▶ [WHAT IS NEEDED]
Please retype, character for character, the portion of the entries below that runs from the line containing "custom branch to" to the last line.

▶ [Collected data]
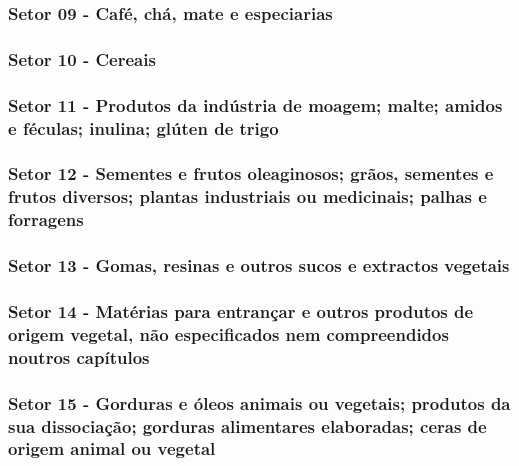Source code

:  
\subsubsection{Setor 09 - Café, chá, mate e especiarias}

 

\newpage

\subsubsection{Setor 10 - Cereais}



\newpage

\subsubsection{Setor 11 - Produtos da indústria de moagem; malte; amidos e féculas; inulina; glúten de trigo}



\newpage

\subsubsection{Setor 12 - Sementes e frutos oleaginosos; grãos, sementes e frutos diversos; plantas industriais ou medicinais; palhas e forragens}



\newpage

\subsubsection{Setor 13 - Gomas, resinas e outros sucos e extractos vegetais}



\subsubsection{Setor 14 - Matérias para entrançar e outros produtos de origem vegetal, não especificados nem compreendidos noutros capítulos}



\newpage

\subsubsection{Setor 15 - Gorduras e óleos animais ou vegetais; produtos da sua dissociação; gorduras alimentares elaboradas; ceras de origem animal ou vegetal}

 

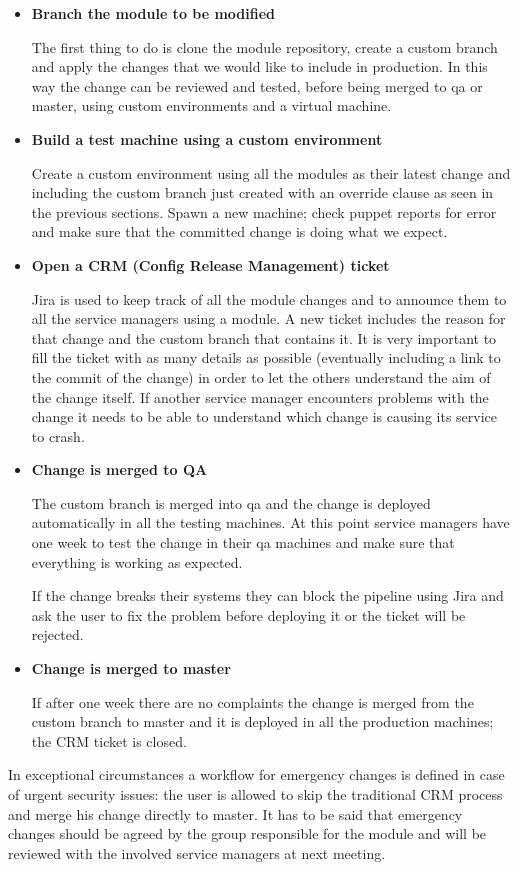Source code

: \begin{itemize}

\item \textbf{Branch the module to be modified}

The first thing to do is clone the module repository, create a custom
branch and apply the changes that we would like to include in production.
In this way the change can be reviewed and tested, before being merged to
qa or master, using custom environments and a virtual machine.

\item \textbf{Build a test machine using a custom environment}

Create a custom environment using all the modules as their latest change
and including the custom branch just created with an override clause as
seen in the previous sections. Spawn a new machine; check puppet reports
for error and make sure that the committed change is doing what we expect.

\item \textbf{Open a CRM (Config Release Management) ticket}

Jira \cite{JiraWebsite} is used to keep track of all the module changes and to
announce them to all the service managers using a module. A new ticket includes
the reason for that change and the custom branch that contains it. It is very
important to fill the ticket with as many details as possible (eventually
including a link to the commit of the change) in order to let the others
understand the aim of the change itself. If another service manager encounters
problems with the change it needs to be able to understand which change is
causing its service to crash.

\item \textbf{Change is merged to QA}

The custom branch is merged into qa and the change is deployed automatically in
all the testing machines. At this point service managers have one week to test
the change in their qa machines and make sure that everything is working as
expected.

If the change breaks their systems they can block the pipeline using Jira
and ask the user to fix the problem before deploying it or the ticket will
be rejected.

\item \textbf{Change is merged to master}

If after one week there are no complaints the change is merged from the
custom branch to master and it is deployed in all the production machines;
the CRM ticket is closed.

\end{itemize}

In exceptional circumstances a workflow for emergency changes is defined in
case of urgent security issues: the user is allowed to skip the traditional CRM
process and merge his change directly to master. It has to be said that
emergency changes should be agreed by the group responsible for the module and
will be reviewed with the involved service managers at next meeting.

▶ [COMPLETED EXERCISE]
custom branch to master and it is deployed in all the production machines;
the CRM ticket is closed.

\end{itemize}

In exceptional circumstances a workflow for emergency changes is defined in
case of urgent security issues: the user is allowed to skip the traditional CRM
process and merge his change directly to master. It has to be said that
emergency changes should be agreed by the group responsible for the module and
will be reviewed with the involved service managers at next meeting.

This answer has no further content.